*** Opening of Data shown ***
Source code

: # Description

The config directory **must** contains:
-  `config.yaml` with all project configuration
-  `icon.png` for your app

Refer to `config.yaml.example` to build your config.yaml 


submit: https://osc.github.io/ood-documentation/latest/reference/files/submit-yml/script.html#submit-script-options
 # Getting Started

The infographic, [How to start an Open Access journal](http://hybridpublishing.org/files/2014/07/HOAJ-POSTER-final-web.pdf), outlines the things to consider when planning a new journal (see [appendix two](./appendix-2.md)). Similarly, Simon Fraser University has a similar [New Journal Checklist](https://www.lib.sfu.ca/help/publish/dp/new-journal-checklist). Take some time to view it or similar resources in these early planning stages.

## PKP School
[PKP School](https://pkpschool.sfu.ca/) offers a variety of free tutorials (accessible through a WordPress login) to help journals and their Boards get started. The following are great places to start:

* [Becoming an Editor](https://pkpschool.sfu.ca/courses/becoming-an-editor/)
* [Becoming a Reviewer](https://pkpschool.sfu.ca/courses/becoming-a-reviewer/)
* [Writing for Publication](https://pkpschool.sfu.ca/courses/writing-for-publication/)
*** Close of Data shown ***
*** Opening of Data shown ***
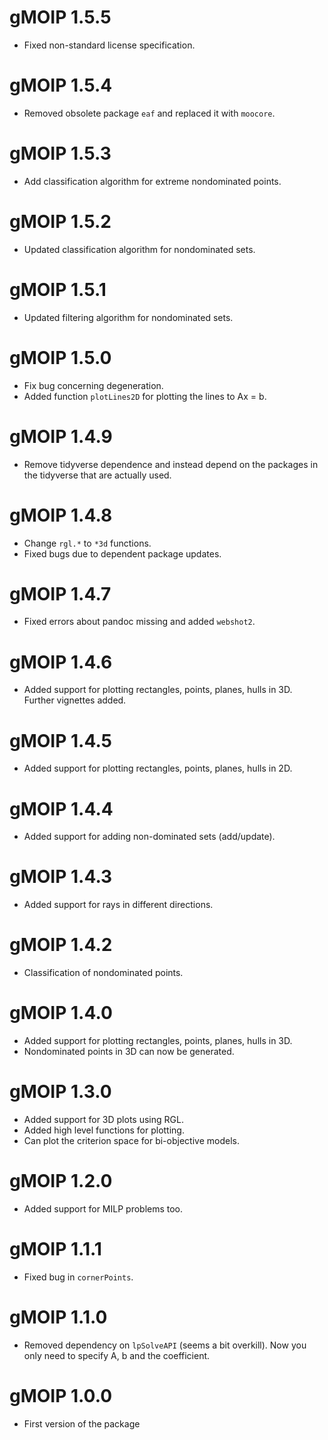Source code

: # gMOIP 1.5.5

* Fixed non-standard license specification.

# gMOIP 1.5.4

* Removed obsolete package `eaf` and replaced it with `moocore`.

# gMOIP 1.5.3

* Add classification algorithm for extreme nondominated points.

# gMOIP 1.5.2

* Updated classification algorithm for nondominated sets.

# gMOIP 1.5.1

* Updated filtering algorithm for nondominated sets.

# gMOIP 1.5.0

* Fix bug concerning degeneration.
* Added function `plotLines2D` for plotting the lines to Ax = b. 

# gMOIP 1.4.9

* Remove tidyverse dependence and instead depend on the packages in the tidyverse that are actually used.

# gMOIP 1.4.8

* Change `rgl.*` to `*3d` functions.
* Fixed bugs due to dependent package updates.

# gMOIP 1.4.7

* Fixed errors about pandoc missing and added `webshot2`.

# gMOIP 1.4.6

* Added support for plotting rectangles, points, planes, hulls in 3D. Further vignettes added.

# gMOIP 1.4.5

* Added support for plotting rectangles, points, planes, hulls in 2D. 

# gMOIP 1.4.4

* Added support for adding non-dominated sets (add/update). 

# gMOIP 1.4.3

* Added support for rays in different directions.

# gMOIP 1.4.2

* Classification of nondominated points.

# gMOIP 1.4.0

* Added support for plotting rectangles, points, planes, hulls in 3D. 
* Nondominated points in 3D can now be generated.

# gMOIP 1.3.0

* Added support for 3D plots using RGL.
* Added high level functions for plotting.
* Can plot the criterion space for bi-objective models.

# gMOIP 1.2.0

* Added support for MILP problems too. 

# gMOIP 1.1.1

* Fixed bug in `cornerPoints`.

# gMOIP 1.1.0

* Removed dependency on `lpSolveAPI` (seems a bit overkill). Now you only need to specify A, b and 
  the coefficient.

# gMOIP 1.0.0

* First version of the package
*** Close of Data shown ***
# Task goal:
Every line above from the line with "# gMOIP 1.1.0" to the line with "of the package", inclusive, must be returned exactly; no other line belongs in the reply.

# Reply:
# gMOIP 1.1.0

* Removed dependency on `lpSolveAPI` (seems a bit overkill). Now you only need to specify A, b and 
  the coefficient.

# gMOIP 1.0.0

* First version of the package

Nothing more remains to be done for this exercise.